[Stored dataset items]
******************************

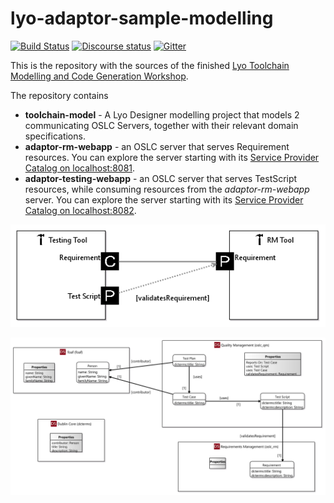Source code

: # lyo-adaptor-sample-modelling

[![Build Status](https://travis-ci.org/OSLC/lyo-adaptor-sample-modelling.svg?branch=master)](https://travis-ci.org/OSLC/lyo-adaptor-sample-modelling)
[![Discourse status](https://img.shields.io/discourse/https/meta.discourse.org/status.svg)](https://forum.open-services.net/)
[![Gitter](https://img.shields.io/gitter/room/nwjs/nw.js.svg)](https://gitter.im/OSLC/chat)

This is the repository with the sources of the finished [Lyo Toolchain Modelling and Code Generation Workshop](https://wiki.eclipse.org/Lyo/ToolchainModellingAndCodeGenerationWorkshop).

The repository contains 
 * **toolchain-model** - A Lyo Designer modelling project that models 2 communicating OSLC Servers, together with their relevant domain specifications. 
 * **adaptor-rm-webapp** - an OSLC server that serves Requirement resources. You can explore the server starting with its [Service Provider Catalog on localhost:8081](http://localhost:8081/adaptor-rm/services/catalog/singleton). 
 * **adaptor-testing-webapp** - an OSLC server that serves TestScript resources, while consuming resources from the *adaptor-rm-webapp* server. You can explore the server starting with its [Service Provider Catalog on localhost:8082](http://localhost:8082/adaptor-testing/services/catalog/singleton).

![Toolchain Model](img/ToolchainDiagram.png)

![Domain Specification Model](img/SpecificationDiagram.png)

******************************

The expected answer is a copy of each line in the records that holds the word "starting".

▶ [Answer space]:
 * **adaptor-rm-webapp** - an OSLC server that serves Requirement resources. You can explore the server starting with its [Service Provider Catalog on localhost:8081](http://localhost:8081/adaptor-rm/services/catalog/singleton). 
 * **adaptor-testing-webapp** - an OSLC server that serves TestScript resources, while consuming resources from the *adaptor-rm-webapp* server. You can explore the server starting with its [Service Provider Catalog on localhost:8082](http://localhost:8082/adaptor-testing/services/catalog/singleton).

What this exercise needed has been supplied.